PROBLEM TO SOLVE
Beginning with the line that holds "<- repl(rA[39:32] >" in the data below, give again every line through the one that holds "<- repl(rA[63:48] >", exactly as written.

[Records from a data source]

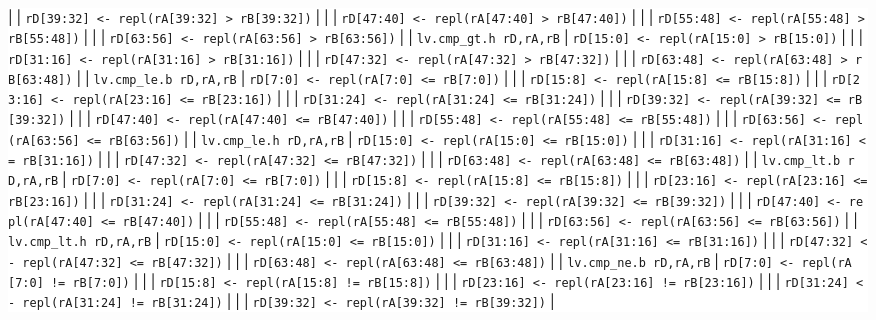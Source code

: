 |                        | `rD[39:32] <- repl(rA[39:32] > rB[39:32])`                                              |
|                        | `rD[47:40] <- repl(rA[47:40] > rB[47:40])`                                              |
|                        | `rD[55:48] <- repl(rA[55:48] > rB[55:48])`                                              |
|                        | `rD[63:56] <- repl(rA[63:56] > rB[63:56])`                                              |
| `lv.cmp_gt.h rD,rA,rB` | `rD[15:0] <- repl(rA[15:0] > rB[15:0])`                                                 |
|                        | `rD[31:16] <- repl(rA[31:16] > rB[31:16])`                                              |
|                        | `rD[47:32] <- repl(rA[47:32] > rB[47:32])`                                              |
|                        | `rD[63:48] <- repl(rA[63:48] > rB[63:48])`                                              |
| `lv.cmp_le.b rD,rA,rB` | `rD[7:0] <- repl(rA[7:0] <= rB[7:0])`                                                   |
|                        | `rD[15:8] <- repl(rA[15:8] <= rB[15:8])`                                                |
|                        | `rD[23:16] <- repl(rA[23:16] <= rB[23:16])`                                             |
|                        | `rD[31:24] <- repl(rA[31:24] <= rB[31:24])`                                             |
|                        | `rD[39:32] <- repl(rA[39:32] <= rB[39:32])`                                             |
|                        | `rD[47:40] <- repl(rA[47:40] <= rB[47:40])`                                             |
|                        | `rD[55:48] <- repl(rA[55:48] <= rB[55:48])`                                             |
|                        | `rD[63:56] <- repl(rA[63:56] <= rB[63:56])`                                             |
| `lv.cmp_le.h rD,rA,rB` | `rD[15:0] <- repl(rA[15:0] <= rB[15:0])`                                                |
|                        | `rD[31:16] <- repl(rA[31:16] <= rB[31:16])`                                             |
|                        | `rD[47:32] <- repl(rA[47:32] <= rB[47:32])`                                             |
|                        | `rD[63:48] <- repl(rA[63:48] <= rB[63:48])`                                             |
| `lv.cmp_lt.b rD,rA,rB` | `rD[7:0] <- repl(rA[7:0] <= rB[7:0])`                                                   |
|                        | `rD[15:8] <- repl(rA[15:8] <= rB[15:8])`                                                |
|                        | `rD[23:16] <- repl(rA[23:16] <= rB[23:16])`                                             |
|                        | `rD[31:24] <- repl(rA[31:24] <= rB[31:24])`                                             |
|                        | `rD[39:32] <- repl(rA[39:32] <= rB[39:32])`                                             |
|                        | `rD[47:40] <- repl(rA[47:40] <= rB[47:40])`                                             |
|                        | `rD[55:48] <- repl(rA[55:48] <= rB[55:48])`                                             |
|                        | `rD[63:56] <- repl(rA[63:56] <= rB[63:56])`                                             |
| `lv.cmp_lt.h rD,rA,rB` | `rD[15:0] <- repl(rA[15:0] <= rB[15:0])`                                                |
|                        | `rD[31:16] <- repl(rA[31:16] <= rB[31:16])`                                             |
|                        | `rD[47:32] <- repl(rA[47:32] <= rB[47:32])`                                             |
|                        | `rD[63:48] <- repl(rA[63:48] <= rB[63:48])`                                             |
| `lv.cmp_ne.b rD,rA,rB` | `rD[7:0] <- repl(rA[7:0] != rB[7:0])`                                                   |
|                        | `rD[15:8] <- repl(rA[15:8] != rB[15:8])`                                                |
|                        | `rD[23:16] <- repl(rA[23:16] != rB[23:16])`                                             |
|                        | `rD[31:24] <- repl(rA[31:24] != rB[31:24])`                                             |
|                        | `rD[39:32] <- repl(rA[39:32] != rB[39:32])`                                             |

RESULT OF THIS EXERCISE
: |                        | `rD[39:32] <- repl(rA[39:32] > rB[39:32])`                                              |
|                        | `rD[47:40] <- repl(rA[47:40] > rB[47:40])`                                              |
|                        | `rD[55:48] <- repl(rA[55:48] > rB[55:48])`                                              |
|                        | `rD[63:56] <- repl(rA[63:56] > rB[63:56])`                                              |
| `lv.cmp_gt.h rD,rA,rB` | `rD[15:0] <- repl(rA[15:0] > rB[15:0])`                                                 |
|                        | `rD[31:16] <- repl(rA[31:16] > rB[31:16])`                                              |
|                        | `rD[47:32] <- repl(rA[47:32] > rB[47:32])`                                              |
|                        | `rD[63:48] <- repl(rA[63:48] > rB[63:48])`                                              |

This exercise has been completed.